What is “Welcoming and NOT Affirming”?

“Welcoming and not affirming” is a murky idea.  As an English teacher, it’s hard to read it and really understand what it means.  We all know what “welcome” is and how to welcome, but it seems “not affirming” is an odd way to express a verb.  It seems important to figure out what “affirming” is and then what “not” doing that would look like.  According to the dictionary, affirming is defined as:

  • State as a fact; assert strongly and publicly
    • he affirmed the country’s commitment to peace
    • he affirmed that she was, indeed, a good editor
    • “Pessimism,” she affirmed, “is the most rational view.”
  • Declare one’s support for; uphold or defend
    • the referendum affirmed the republic’s right to secede
  • Accept or confirm the validity of (a judgment or agreement); ratify
  • Make a formal declaration rather than taking an oath (e.g., to testify truthfully)
  • (of a court) Uphold (a decision) on appeal
  • Offer (someone) emotional support or encouragement
    • there are five common ways parents fail to affirm their children
    • good teachers know that students need to be both affirmed and challenged

Antonyms include: negate, reject, deny, nullify, renounce, refuse, decline

So, “welcoming and not affirming” could just as easily be said as “welcoming and denying ” or “welcoming and rejecting.”  We can probably see that no one wants to have a billboard say that they are both “welcoming and rejecting”….  but in a sense that’s what welcoming and not affirming means.

The other problem with this phrase is that for most evangelicals the adjectives don’t modify the same noun.  What are we “Welcoming” –all people, we might say.  What are we “not affirming”–a sinful lifestyle.  But without the nouns to make a difference, the phrase gets confusing—and we end up saying we are “Welcoming, but not affirming” actual people.  Because we’re not saying we’re “welcoming and not affirming” a lifestyle….  You’re not welcoming a lifestyle into your church are you?

But perhaps there is another definition that we need to consider.

How are churches using the concept?

Even though “welcoming and not affirming” is a murky idea, churches are flocking to the concept.  According to this 2004 Baylor Magazine article talking about the idea, the reason to take the stand is easy to explain:

Christians welcome homosexuals into their churches for worship and fellowship but do not affirm their lifestyles. We are “welcoming but not affirming.” Why do we welcome but not affirm? Because we are all sinners, but we cannot affirm persons in their denial of the sinfulness of their sins.
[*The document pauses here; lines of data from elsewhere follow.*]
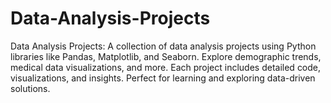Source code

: # Data-Analysis-Projects
Data Analysis Projects: A collection of data analysis projects using Python libraries like Pandas, Matplotlib, and Seaborn. Explore demographic trends, medical data visualizations, and more. Each project includes detailed code, visualizations, and insights. Perfect for learning and exploring data-driven solutions.
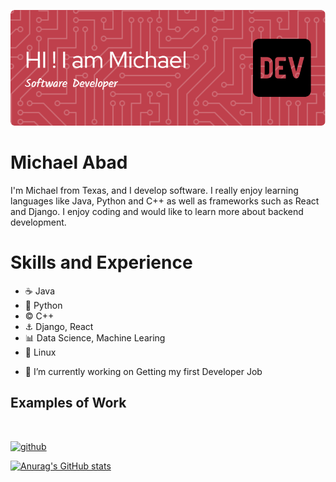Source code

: ![Design and Development](https://github.com/MichaelDAbadJr/MichaelDAbadJr/blob/main/github-header-image.png?raw=true)

# Michael Abad

I'm Michael from Texas, and I develop software. I really enjoy learning languages like Java, Python and C++ as well as frameworks such as React and Django. I enjoy coding and would like to learn more about backend development.

# Skills and Experience 
* :coffee: Java
* :snake: Python
* :copyright: C++
* :anchor: Django,  React
* :bar_chart: Data Science, Machine Learing
* :panda_face: Linux

- 🔭 I’m currently working on Getting my first Developer Job 

## Examples of Work
<img src="" width="250">

[<img src='https://cdn.jsdelivr.net/npm/simple-icons@3.0.1/icons/github.svg' alt='github' height='40'>](https://github.com/MichaelDAbadJr)  


[![Anurag's GitHub stats](https://github-readme-stats.vercel.app/api?username=michaeldabadjr)](https://github.com/anuraghazra/github-readme-stats)
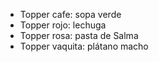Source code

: - Topper cafe: sopa verde
- Topper rojo: lechuga
- Topper rosa: pasta de Salma
- Topper vaquita: plátano macho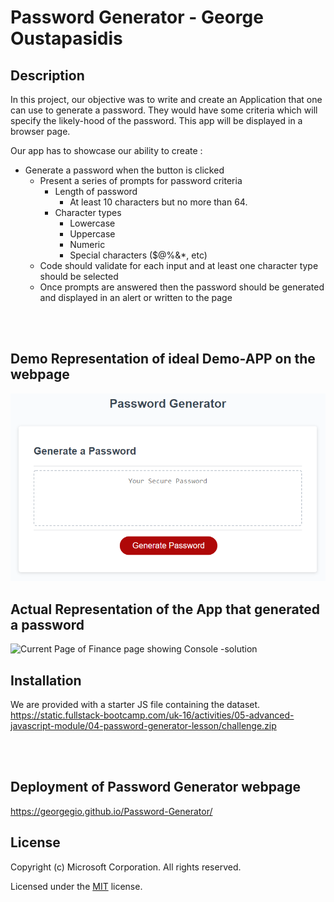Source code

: # Password Generator - George Oustapasidis    


## Description

In this project, our objective was to write and create an Application that one can use to generate a password. They would have some criteria which will specify the likely-hood of the password. This app will be displayed in a browser page. 

Our app has to showcase our ability to create :

* Generate a password when the button is clicked
  * Present a series of prompts for password criteria
    * Length of password
      * At least 10 characters but no more than 64.
    * Character types
      * Lowercase
      * Uppercase
      * Numeric
      * Special characters ($@%&*, etc)
  * Code should validate for each input and at least one character type should be selected
  * Once prompts are answered then the password should be generated and displayed in an alert or written to the page

<br>
<br>

## Demo Representation of ideal Demo-APP on the webpage
![Screenshot of Target solution](./assets/05-javascript-challenge-demo.png)

## Actual Representation of the App that generated a password   
![Current Page of Finance page showing Console -solution](./images/georgegio.github.io_Console-Finances_.jpg)


## Installation
We are provided with a starter JS file containing the dataset.
https://static.fullstack-bootcamp.com/uk-16/activities/05-advanced-javascript-module/04-password-generator-lesson/challenge.zip   


<br>
<br>



## Deployment of Password Generator webpage
 
https://georgegio.github.io/Password-Generator/  


## License
Copyright (c) Microsoft Corporation. All rights reserved.

Licensed under the [MIT](./LICENSE) license.



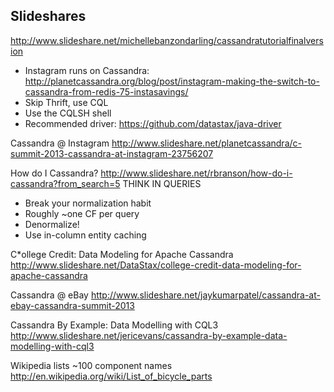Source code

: Slideshares
-----------

http://www.slideshare.net/michellebanzondarling/cassandratutorialfinalversion
* Instagram runs on Cassandra: http://planetcassandra.org/blog/post/instagram-making-the-switch-to-cassandra-from-redis-75-instasavings/
* Skip Thrift, use CQL
* Use the CQLSH shell
* Recommended driver: https://github.com/datastax/java-driver

Cassandra @ Instagram
http://www.slideshare.net/planetcassandra/c-summit-2013-cassandra-at-instagram-23756207

How do I Cassandra?
http://www.slideshare.net/rbranson/how-do-i-cassandra?from_search=5
THINK IN QUERIES
* Break your normalization habit
* Roughly ~one CF per query
* Denormalize!
* Use in-column entity caching

C*ollege Credit: Data Modeling for Apache Cassandra
http://www.slideshare.net/DataStax/college-credit-data-modeling-for-apache-cassandra

Cassandra @ eBay
http://www.slideshare.net/jaykumarpatel/cassandra-at-ebay-cassandra-summit-2013

Cassandra By Example: Data Modelling with CQL3
http://www.slideshare.net/jericevans/cassandra-by-example-data-modelling-with-cql3




Wikipedia lists ~100 component names
http://en.wikipedia.org/wiki/List_of_bicycle_parts
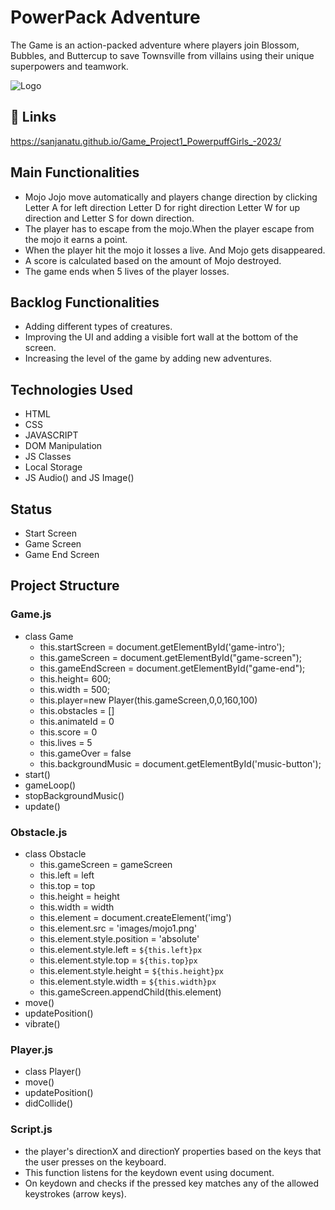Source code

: # PowerPack Adventure

The Game is an action-packed adventure where players join Blossom, Bubbles, and Buttercup to save Townsville from villains using their unique superpowers and teamwork.


![Logo](https://bilder.fernsehserien.de/sendung/hr/v0537-w-321.png.jpg)


## 🔗 Links
https://sanjanatu.github.io/Game_Project1_PowerpuffGirls_-2023/

## Main Functionalities

- Mojo Jojo move automatically and players change direction by clicking Letter A for left direction Letter D for right direction Letter W for up direction and Letter S for down direction.
- The player has to escape from the mojo.When the player escape from the mojo it earns a point.
- When the player hit the mojo it losses a live. And Mojo gets disappeared.
- A score is calculated based on the amount of Mojo destroyed.
- The game ends when 5 lives of the player losses.

## Backlog Functionalities

- Adding different types of creatures.
- Improving the UI and adding a visible fort wall at the bottom of the screen.
- Increasing the level of the game by adding new adventures.

## Technologies Used

- HTML
- CSS
- JAVASCRIPT
- DOM Manipulation
- JS Classes
- Local Storage
- JS Audio() and JS Image()

## Status

- Start Screen
- Game Screen
- Game End Screen

## Project Structure

### Game.js
- class Game
  - this.startScreen = document.getElementById('game-intro');
  - this.gameScreen = document.getElementById("game-screen");
  - this.gameEndScreen = document.getElementById("game-end");
  - this.height= 600;
  - this.width = 500;
  - this.player=new Player(this.gameScreen,0,0,160,100)
  - this.obstacles = []
  - this.animateId = 0
  - this.score = 0
  - this.lives = 5
  - this.gameOver = false
  - this.backgroundMusic = document.getElementById('music-button');
- start()
- gameLoop()
- stopBackgroundMusic()
- update()

### Obstacle.js

- class Obstacle
   - this.gameScreen = gameScreen
   - this.left = left
   - this.top = top
   - this.height = height
   - this.width = width
   - this.element = document.createElement('img')
   - this.element.src = 'images/mojo1.png'
   - this.element.style.position = 'absolute'
   - this.element.style.left = `${this.left}px`
   - this.element.style.top = `${this.top}px`
   - this.element.style.height = `${this.height}px`
   - this.element.style.width = `${this.width}px`
   - this.gameScreen.appendChild(this.element)
- move()
- updatePosition()
- vibrate()

### Player.js

- class Player()
- move()
- updatePosition()
- didCollide()

### Script.js

- the player's directionX and directionY properties based on the keys that the user presses on the keyboard. 
- This function listens for the keydown event using document.
- On keydown and checks if the pressed key matches any of the allowed keystrokes (arrow keys).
Our approach would be exactly the same to a person who lives a greedy or gluttonous lifestyle: We welcome you because we are all sinners, but we cannot affirm you insofar as you are not repenting of your greedy or gluttonous lifestyle.

It would be interesting to see how this author would suggest someone “not affirming” the greedy or gluttonous person.  Would you pull the cake out of the hand of the gluttonous?  Would you require more offering from the greedy?  Would you publicly declare that the greedy–often huge financial supporters of churches–give up their greedy lifestyles?  How would you apply this to an actual situation?

Well, the article goes on, skipping over the practical, to come clear about the reasons why churches choose this concept:

Christianity has always considered sex outside of monogamous, permanent, committed, heterosexual marriage sinful. That is still true. Only a few churches have broken from that historic, biblical, ecumenical consensus, and the burden of proof for change lies with them and not with the traditional point of view, which is solidly rooted in Scripture and natural theology (see Robert Gagnon, The Bible and Homosexual Practice, Abingdon Press, 2002).

At the same time, Christianity has always acknowledged that we are all sinners without any righteousness of our own; our righteousness is Christ’s alone and, at most, given to us as a sheer gift. There is nothing we can do to earn it. Christ came to be with and save sinners; he spent much of his time with them. Therefore, to reject all fellowship with homosexuals merely because they are homosexuals is to depart from Christ himself.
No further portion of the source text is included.